As the state grapples with the future of this technology, voters in November will cast ballots on another technological issue — whether to amend Montana’s Constitution to explicitly state that warrants are needed to access a person’s electronic data.

Experts say the use of these facial recognition technologies comes with a number of ethical considerations including privacy, data security and the impacts to those being watched.

Bonnie Sheehey, an assistant professor of philosophy at Montana State University, says the novelty of this technology has meant that schools and states are often regulating it retroactively.

“We kind of just, you know, introduce people to these new technologies and then we deal with the ethical implications or the ethical consequences after the fact," Sheehey said.


When contacted by Montana Public Radio, several of Montana’s leading public school associations and agencies knew little about how facial recognition technology was or wasn’t being used in public schools. MTPR reached out to School Administrators of Montana, Montana Office of Public Instruction, Montana Rural Education Association and Montana Safe School Center. None of them could speak to how many, or which schools are already using this technology.

Montana has laws that protect student’s data from being sold to third party marketing companies, but Sheehey says if a system is hacked then that law may no longer protect student’s data.

Verkada, the facial recognition technology company used by the Sun River Valley School District, was hacked last year. The company said it has since added additional layers of security to their systems.

“When you have this much information that’s this private information about these young people, potentially getting into the hands of others, there’s always a danger, and it’s reasonable for young people to be concerned about their privacy," said Jason Kelley, associate director of digital strategy for the digital rights nonprofit Electronic Frontier Foundation.

Kelley says concerns around the use of facial recognition technology in schools prompted New York to place a moratorium on the technology. Other states have already banned the technology for use in government buildings.

“It is a good idea, if nothing else, to make sure that schools that use facial recognition do so with the consent of the student,” Kelly said.

"It is a good idea, if nothing else, to make sure that schools that use facial recognition do so with the consent of the student."

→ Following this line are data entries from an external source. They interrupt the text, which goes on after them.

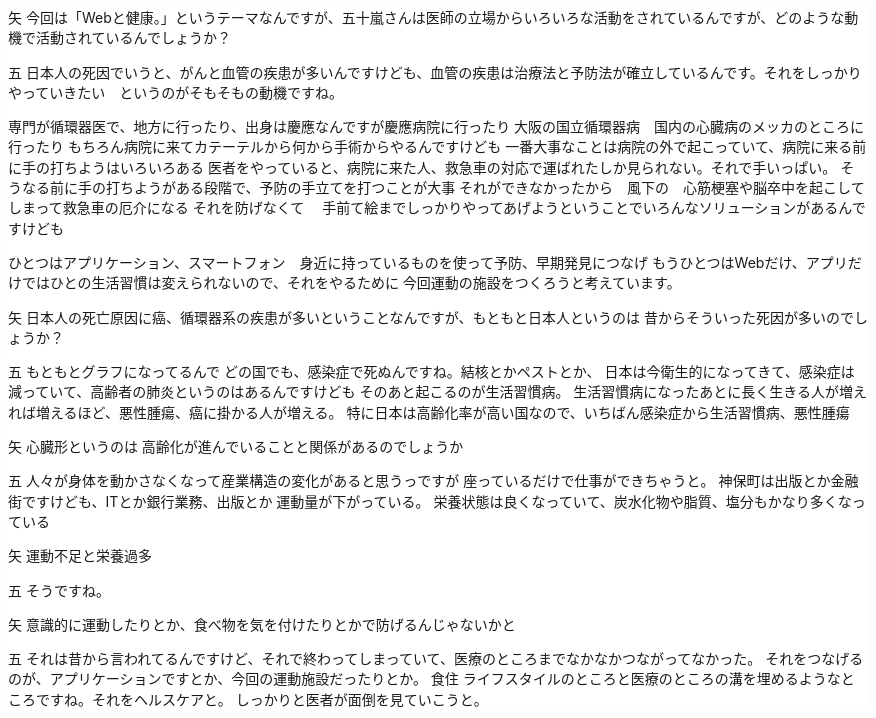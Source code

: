 
矢
今回は「Webと健康。」というテーマなんですが、五十嵐さんは医師の立場からいろいろな活動をされているんですが、どのような動機で活動されているんでしょうか？

五
日本人の死因でいうと、がんと血管の疾患が多いんですけども、血管の疾患は治療法と予防法が確立しているんです。それをしっかりやっていきたい　というのがそもそもの動機ですね。

専門が循環器医で、地方に行ったり、出身は慶應なんですが慶應病院に行ったり
大阪の国立循環器病　国内の心臓病のメッカのところに行ったり
もちろん病院に来てカテーテルから何から手術からやるんですけども
一番大事なことは病院の外で起こっていて、病院に来る前に手の打ちようはいろいろある
医者をやっていると、病院に来た人、救急車の対応で運ばれたしか見られない。それで手いっぱい。
そうなる前に手の打ちようがある段階で、予防の手立てを打つことが大事
それができなかったから　風下の　心筋梗塞や脳卒中を起こしてしまって救急車の厄介になる
それを防げなくて　
手前て絵までしっかりやってあげようということでいろんなソリューションがあるんですけども

ひとつはアプリケーション、スマートフォン　身近に持っているものを使って予防、早期発見につなげ
もうひとつはWebだけ、アプリだけではひとの生活習慣は変えられないので、それをやるために
今回運動の施設をつくろうと考えています。


矢
日本人の死亡原因に癌、循環器系の疾患が多いということなんですが、もともと日本人というのは
昔からそういった死因が多いのでしょうか？

五
もともとグラフになってるんで
どの国でも、感染症で死ぬんですね。結核とかペストとか、
日本は今衛生的になってきて、感染症は減っていて、高齢者の肺炎というのはあるんですけども
そのあと起こるのが生活習慣病。
生活習慣病になったあとに長く生きる人が増えれば増えるほど、悪性腫瘍、癌に掛かる人が増える。
特に日本は高齢化率が高い国なので、いちばん感染症から生活習慣病、悪性腫瘍

矢
心臓形というのは
高齢化が進んでいることと関係があるのでしょうか

五
人々が身体を動かさなくなって産業構造の変化があると思うっですが
座っているだけで仕事ができちゃうと。
神保町は出版とか金融街ですけども、ITとか銀行業務、出版とか
運動量が下がっている。
栄養状態は良くなっていて、炭水化物や脂質、塩分もかなり多くなっている

矢
運動不足と栄養過多

五
そうですね。

矢
意識的に運動したりとか、食べ物を気を付けたりとかで防げるんじゃないかと

五
それは昔から言われてるんですけど、それで終わってしまっていて、医療のところまでなかなかつながってなかった。
それをつなげるのが、アプリケーションですとか、今回の運動施設だったりとか。
食住
ライフスタイルのところと医療のところの溝を埋めるようなところですね。それをヘルスケアと。
しっかりと医者が面倒を見ていこうと。
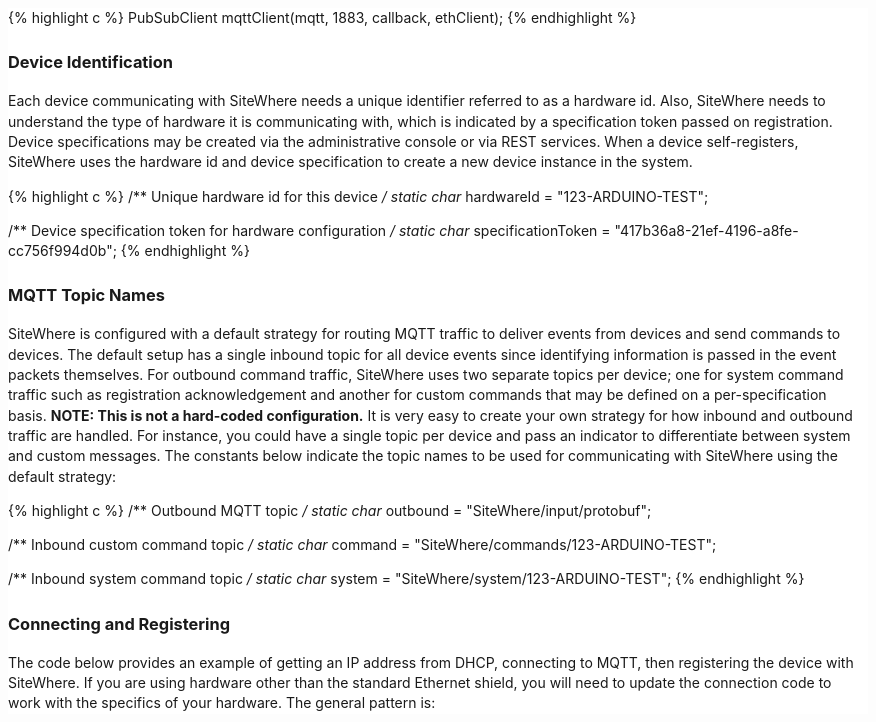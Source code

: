 {% highlight c %}
PubSubClient mqttClient(mqtt, 1883, callback, ethClient);
{% endhighlight %}

### Device Identification
Each device communicating with SiteWhere needs a unique identifier referred to as a hardware id.
Also, SiteWhere needs to understand the type of hardware it is communicating with, which is 
indicated by a specification token passed on registration. Device specifications may be created
via the administrative console or via REST services. When a device self-registers, SiteWhere
uses the hardware id and device specification to create a new device instance in the system.

{% highlight c %}
/** Unique hardware id for this device */
static char* hardwareId = "123-ARDUINO-TEST";

/** Device specification token for hardware configuration */
static char* specificationToken = "417b36a8-21ef-4196-a8fe-cc756f994d0b";
{% endhighlight %}

### MQTT Topic Names
SiteWhere is configured with a default strategy for routing MQTT traffic to deliver events
from devices and send commands to devices. The default setup has a single inbound topic for
all device events since identifying information is passed in the event packets themselves. For outbound
command traffic, SiteWhere uses two separate topics per device; one for system command traffic such
as registration acknowledgement and another for custom commands that may be defined on a per-specification
basis. **NOTE: This is not a hard-coded configuration.** It is very easy to create your own strategy
for how inbound and outbound traffic are handled. For instance, you could have a single topic per
device and pass an indicator to differentiate between system and custom messages. The constants below
indicate the topic names to be used for communicating with SiteWhere using the default strategy:

{% highlight c %}
/** Outbound MQTT topic */
static char* outbound = "SiteWhere/input/protobuf";

/** Inbound custom command topic */
static char* command = "SiteWhere/commands/123-ARDUINO-TEST";

/** Inbound system command topic */
static char* system = "SiteWhere/system/123-ARDUINO-TEST";
{% endhighlight %}

### Connecting and Registering
The code below provides an example of getting an IP address from DHCP, connecting to MQTT, then registering
the device with SiteWhere. If you are using hardware other than the standard Ethernet shield, you will 
need to update the connection code to work with the specifics of your hardware. The general pattern is:
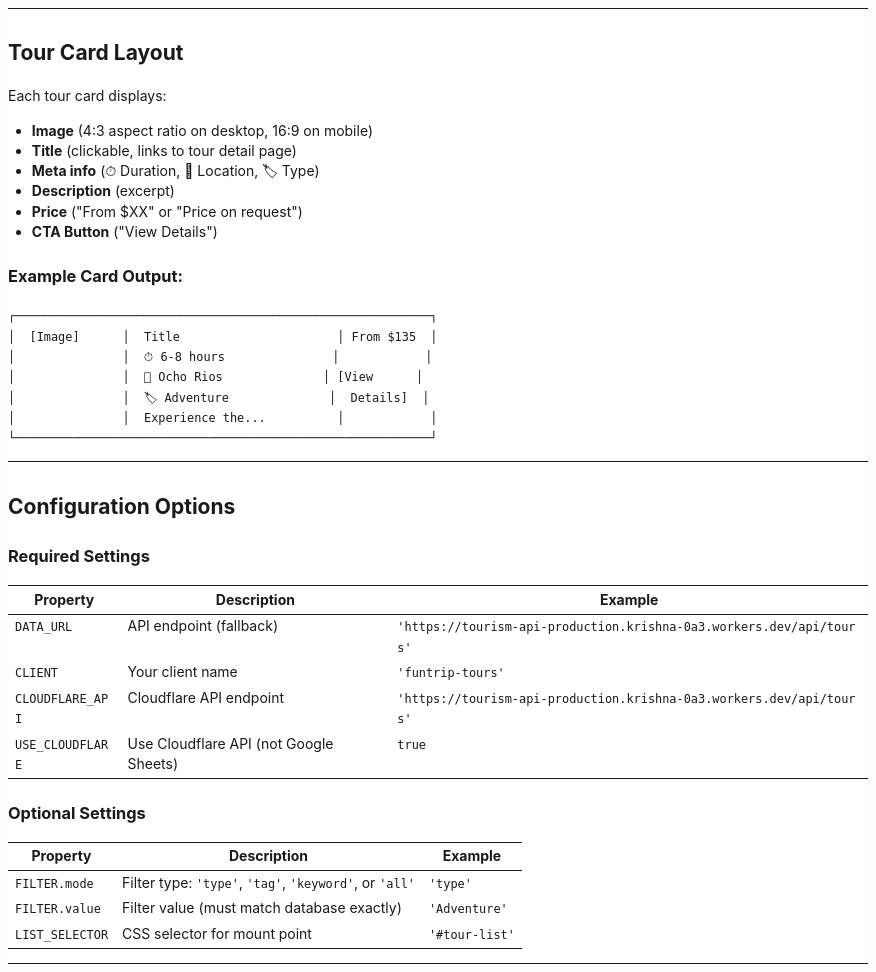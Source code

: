 
---

## Tour Card Layout

Each tour card displays:
- **Image** (4:3 aspect ratio on desktop, 16:9 on mobile)
- **Title** (clickable, links to tour detail page)
- **Meta info** (⏱ Duration, 📍 Location, 🏷 Type)
- **Description** (excerpt)
- **Price** ("From $XX" or "Price on request")
- **CTA Button** ("View Details")

### Example Card Output:
```
┌──────────────────────────────────────────────────────────┐
│  [Image]      │  Title                      │ From $135  │
│               │  ⏱ 6-8 hours               │            │
│               │  📍 Ocho Rios              │ [View      │
│               │  🏷 Adventure              │  Details]  │
│               │  Experience the...          │            │
└──────────────────────────────────────────────────────────┘
```

---

## Configuration Options

### Required Settings

| Property | Description | Example |
|----------|-------------|---------|
| `DATA_URL` | API endpoint (fallback) | `'https://tourism-api-production.krishna-0a3.workers.dev/api/tours'` |
| `CLIENT` | Your client name | `'funtrip-tours'` |
| `CLOUDFLARE_API` | Cloudflare API endpoint | `'https://tourism-api-production.krishna-0a3.workers.dev/api/tours'` |
| `USE_CLOUDFLARE` | Use Cloudflare API (not Google Sheets) | `true` |

### Optional Settings

| Property | Description | Example |
|----------|-------------|---------|
| `FILTER.mode` | Filter type: `'type'`, `'tag'`, `'keyword'`, or `'all'` | `'type'` |
| `FILTER.value` | Filter value (must match database exactly) | `'Adventure'` |
| `LIST_SELECTOR` | CSS selector for mount point | `'#tour-list'` |

---
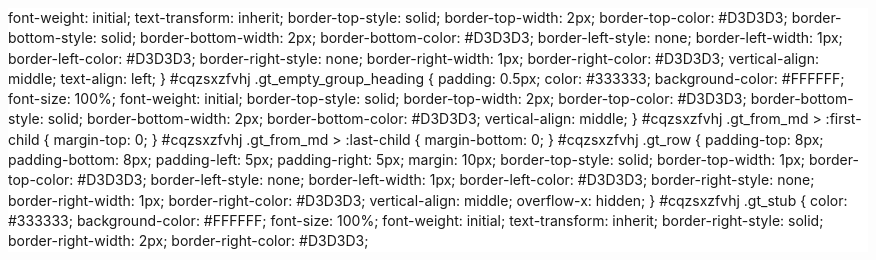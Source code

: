   font-weight: initial;
  text-transform: inherit;
  border-top-style: solid;
  border-top-width: 2px;
  border-top-color: #D3D3D3;
  border-bottom-style: solid;
  border-bottom-width: 2px;
  border-bottom-color: #D3D3D3;
  border-left-style: none;
  border-left-width: 1px;
  border-left-color: #D3D3D3;
  border-right-style: none;
  border-right-width: 1px;
  border-right-color: #D3D3D3;
  vertical-align: middle;
  text-align: left;
}
&#10;#cqzsxzfvhj .gt_empty_group_heading {
  padding: 0.5px;
  color: #333333;
  background-color: #FFFFFF;
  font-size: 100%;
  font-weight: initial;
  border-top-style: solid;
  border-top-width: 2px;
  border-top-color: #D3D3D3;
  border-bottom-style: solid;
  border-bottom-width: 2px;
  border-bottom-color: #D3D3D3;
  vertical-align: middle;
}
&#10;#cqzsxzfvhj .gt_from_md > :first-child {
  margin-top: 0;
}
&#10;#cqzsxzfvhj .gt_from_md > :last-child {
  margin-bottom: 0;
}
&#10;#cqzsxzfvhj .gt_row {
  padding-top: 8px;
  padding-bottom: 8px;
  padding-left: 5px;
  padding-right: 5px;
  margin: 10px;
  border-top-style: solid;
  border-top-width: 1px;
  border-top-color: #D3D3D3;
  border-left-style: none;
  border-left-width: 1px;
  border-left-color: #D3D3D3;
  border-right-style: none;
  border-right-width: 1px;
  border-right-color: #D3D3D3;
  vertical-align: middle;
  overflow-x: hidden;
}
&#10;#cqzsxzfvhj .gt_stub {
  color: #333333;
  background-color: #FFFFFF;
  font-size: 100%;
  font-weight: initial;
  text-transform: inherit;
  border-right-style: solid;
  border-right-width: 2px;
  border-right-color: #D3D3D3;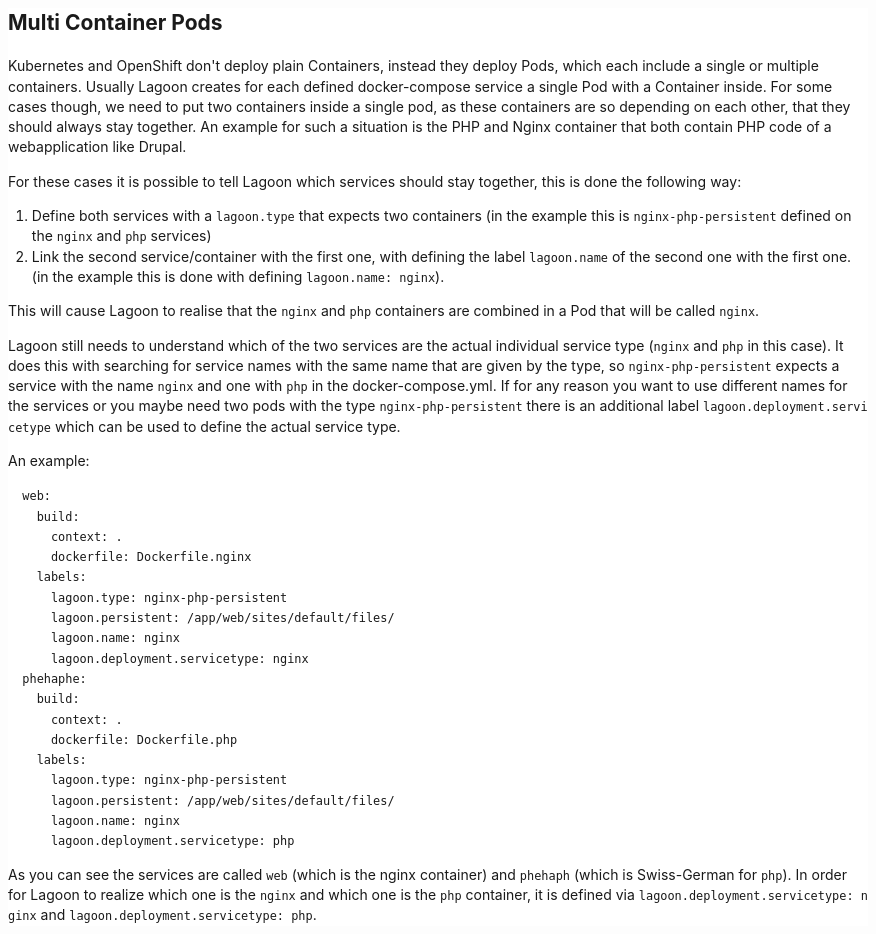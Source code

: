 ## Multi Container Pods

Kubernetes and OpenShift don't deploy plain Containers, instead they deploy Pods, which each include a single or multiple containers. Usually Lagoon creates for each defined docker-compose service a single Pod with a Container inside. For some cases though, we need to put two containers inside a single pod, as these containers are so depending on each other, that they should always stay together. An example for such a situation is the PHP and Nginx container that both contain PHP code of a webapplication like Drupal.

For these cases it is possible to tell Lagoon which services should stay together, this is done the following way:

1. Define both services with a `lagoon.type` that expects two containers \(in the example this is `nginx-php-persistent` defined on the `nginx` and `php` services\)
2. Link the second service/container with the first one, with defining the label `lagoon.name` of the second one with the first one. \(in the example this is done with defining `lagoon.name: nginx`\).

This will cause Lagoon to realise that the `nginx` and `php` containers are combined in a Pod that will be called `nginx`.

Lagoon still needs to understand which of the two services are the actual individual service type \(`nginx` and `php` in this case\). It does this with searching for service names with the same name that are given by the type, so `nginx-php-persistent` expects a service with the name `nginx` and one with `php` in the docker-compose.yml. If for any reason you want to use different names for the services or you maybe need two pods with the type `nginx-php-persistent` there is an additional label `lagoon.deployment.servicetype` which can be used to define the actual service type.

An example:

```text
  web:
    build:
      context: .
      dockerfile: Dockerfile.nginx
    labels:
      lagoon.type: nginx-php-persistent
      lagoon.persistent: /app/web/sites/default/files/
      lagoon.name: nginx
      lagoon.deployment.servicetype: nginx
  phehaphe:
    build:
      context: .
      dockerfile: Dockerfile.php
    labels:
      lagoon.type: nginx-php-persistent
      lagoon.persistent: /app/web/sites/default/files/
      lagoon.name: nginx
      lagoon.deployment.servicetype: php
```

As you can see the services are called `web` \(which is the nginx container\) and `phehaph` \(which is Swiss-German for `php`\). In order for Lagoon to realize which one is the `nginx` and which one is the `php` container, it is defined via `lagoon.deployment.servicetype: nginx` and `lagoon.deployment.servicetype: php`.
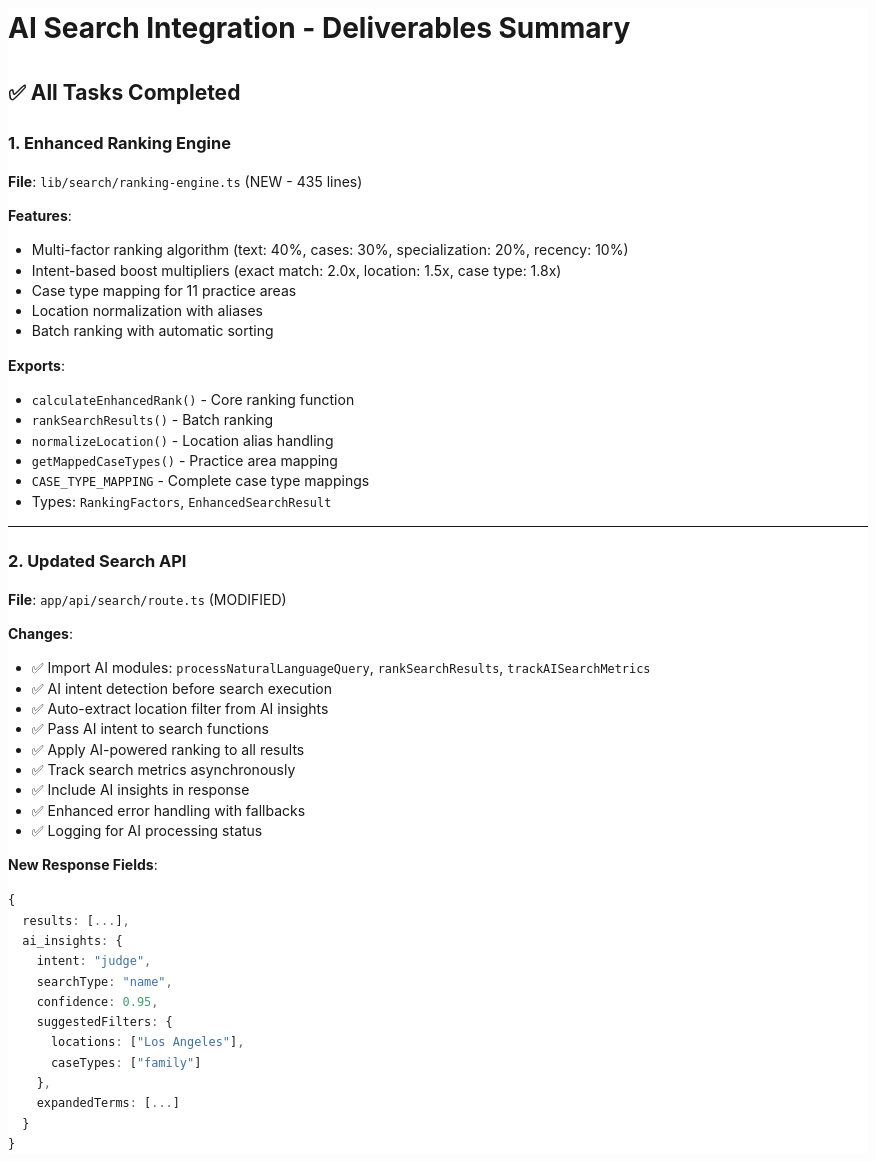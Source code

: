 # AI Search Integration - Deliverables Summary

## ✅ All Tasks Completed

### 1. Enhanced Ranking Engine

**File**: `lib/search/ranking-engine.ts` (NEW - 435 lines)

**Features**:

- Multi-factor ranking algorithm (text: 40%, cases: 30%, specialization: 20%, recency: 10%)
- Intent-based boost multipliers (exact match: 2.0x, location: 1.5x, case type: 1.8x)
- Case type mapping for 11 practice areas
- Location normalization with aliases
- Batch ranking with automatic sorting

**Exports**:

- `calculateEnhancedRank()` - Core ranking function
- `rankSearchResults()` - Batch ranking
- `normalizeLocation()` - Location alias handling
- `getMappedCaseTypes()` - Practice area mapping
- `CASE_TYPE_MAPPING` - Complete case type mappings
- Types: `RankingFactors`, `EnhancedSearchResult`

---

### 2. Updated Search API

**File**: `app/api/search/route.ts` (MODIFIED)

**Changes**:

- ✅ Import AI modules: `processNaturalLanguageQuery`, `rankSearchResults`, `trackAISearchMetrics`
- ✅ AI intent detection before search execution
- ✅ Auto-extract location filter from AI insights
- ✅ Pass AI intent to search functions
- ✅ Apply AI-powered ranking to all results
- ✅ Track search metrics asynchronously
- ✅ Include AI insights in response
- ✅ Enhanced error handling with fallbacks
- ✅ Logging for AI processing status

**New Response Fields**:

```typescript
{
  results: [...],
  ai_insights: {
    intent: "judge",
    searchType: "name",
    confidence: 0.95,
    suggestedFilters: {
      locations: ["Los Angeles"],
      caseTypes: ["family"]
    },
    expandedTerms: [...]
  }
}
```
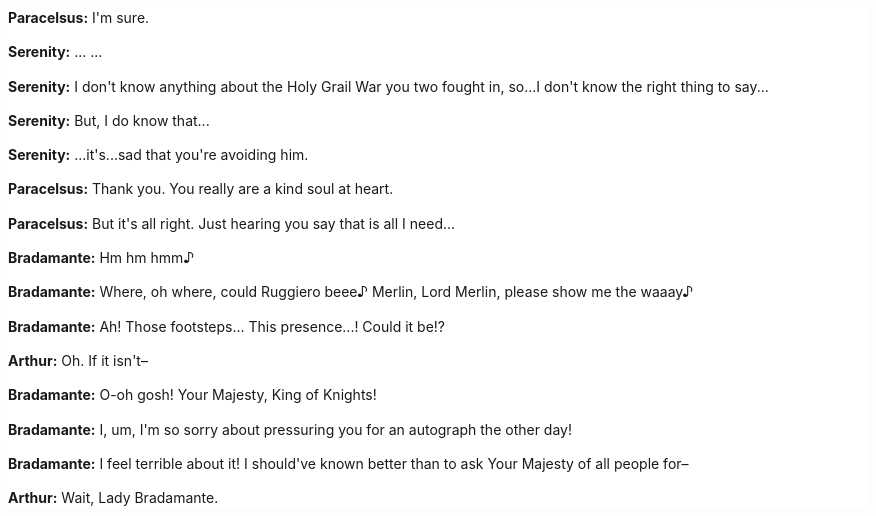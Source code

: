  
**Paracelsus:**
I'm sure.

 
**Serenity:**
...
...

 
**Serenity:**
I don't know anything about the Holy Grail War you two fought in, so...I don't know the right thing to say...

 
**Serenity:**
But, I do know that...

 
**Serenity:**
...it's...sad that you're avoiding him.

 
**Paracelsus:**
Thank you. You really are a kind soul at heart.

 
**Paracelsus:**
But it's all right.
Just hearing you say that is all I need...

 
**Bradamante:**
Hm hm hmm♪

 
**Bradamante:**
Where, oh where, could Ruggiero beee♪
Merlin, Lord Merlin, please show me the waaay♪

 
**Bradamante:**
Ah! Those footsteps... This presence...!
Could it be!?

 
**Arthur:**
Oh. If it isn't&ndash;

 
**Bradamante:**
O-oh gosh! Your Majesty, King of Knights!

 
**Bradamante:**
I, um, I'm so sorry about pressuring you for an autograph the other day!

 
**Bradamante:**
I feel terrible about it! I should've known better than to ask Your Majesty of all people for&ndash;

 
**Arthur:**
Wait, Lady Bradamante.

Montana is in the early stages of considering how to regulate the technology. Some of the first draft recommendations for lawmakers studying the issue was to define “facial recognition” in state law, because no definition currently exists.

The legislative interim study of the technology has primarily focused on the criminal justice system. A recent panel of state and local government didn’t include a representative from the public school system.

In the Sun River Valley School District, Superintendent David Marzolf said the facial recognition system is essentially an upgrade to their previous camera surveillance system. He says the total cost of the upgrade is around $100,000 for the entire district, which includes about 260 students.

"I would rather have a conversation with a parent on why we have this than why we didn’t have this and allowed something terrible to happen," he said.